He was with a no-nonsense British band called The Soft
Machine, named after a book by William Burroughs. They
fused instrumental jazz and rock at least two years before
Miles Davis. A CBS Records executive said that he couldn't
figure out if they were the label's best-selling jazz
band or its worst-selling rock group.
Wyatt played the drums and sang lead vocals at the same
time. Not many drummers could do that then (or now, for
that matter), certainly not in 11/4 time.

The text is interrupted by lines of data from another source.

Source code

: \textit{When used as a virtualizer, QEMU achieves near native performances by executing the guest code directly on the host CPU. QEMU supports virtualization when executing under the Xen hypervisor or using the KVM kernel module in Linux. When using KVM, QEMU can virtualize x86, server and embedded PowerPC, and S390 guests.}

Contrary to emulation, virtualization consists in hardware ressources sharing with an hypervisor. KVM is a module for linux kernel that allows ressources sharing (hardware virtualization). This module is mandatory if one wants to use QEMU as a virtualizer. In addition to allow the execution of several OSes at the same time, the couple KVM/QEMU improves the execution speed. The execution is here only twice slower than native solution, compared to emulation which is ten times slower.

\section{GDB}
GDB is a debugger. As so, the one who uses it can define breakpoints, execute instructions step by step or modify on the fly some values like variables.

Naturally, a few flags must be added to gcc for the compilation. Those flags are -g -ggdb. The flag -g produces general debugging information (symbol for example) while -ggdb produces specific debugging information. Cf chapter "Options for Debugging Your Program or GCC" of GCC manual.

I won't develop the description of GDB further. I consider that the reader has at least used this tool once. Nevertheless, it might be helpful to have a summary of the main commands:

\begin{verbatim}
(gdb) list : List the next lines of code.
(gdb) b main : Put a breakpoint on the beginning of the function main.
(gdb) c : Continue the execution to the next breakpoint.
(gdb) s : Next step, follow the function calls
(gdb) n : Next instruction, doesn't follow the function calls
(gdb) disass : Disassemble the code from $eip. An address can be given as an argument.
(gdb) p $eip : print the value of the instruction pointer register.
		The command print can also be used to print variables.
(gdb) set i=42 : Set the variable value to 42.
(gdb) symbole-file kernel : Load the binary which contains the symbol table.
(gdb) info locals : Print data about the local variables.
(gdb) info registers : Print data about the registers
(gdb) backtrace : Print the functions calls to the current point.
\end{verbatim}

He was also
the first drummer in rock history to play bare-breasted.
"EEEEE!" the groupies screamed. "Robert
took off his shirt."
However, his crazy caveman Elvis/Elvin persona gave way
after he fell out of a window during a party. He has been
in a wheelchair, paralyzed from the waist down, for more
than 20 years now. His stature is such that you find yourself
looking up to him anyway. He is a living legend, a cult
hero, a towering figure.
The music he has made since the accident has been described
as "wry, plaintive, soulful, humorous, idiosyncratic,
melancholic" and "ingenious." There were
no other musicians on the albums. He wrote the songs and
played all the backing instruments himself. They were,
in the best sense of the term, minimal.
His album titles begin to tell the story by themselves
"Rock Bottom," "Ruth Is Stranger
Than Richard," "Old Rotten Hat," "The
End of an Ear." "Shleep," ("Fat Chance
to Dream"), Wyatt's latest, is being released this
month.<
"Shleep" is on Hannibal, a label with a serious
reputation. There are live musicians on it, and not just
anybody at that. If you know anything about the European
Community alternate jazz and rock scene, you'll be impressed
by the names Brian Eno, Philip Catherine, Annie Whitehead
and Evan Parker. If not, be impressed anyway.
Now that he's a real live leader, he looks back on those
rough days when he used to patch all the voices and instruments
together all alone.
"It's quite funny being in a group all by yourself,"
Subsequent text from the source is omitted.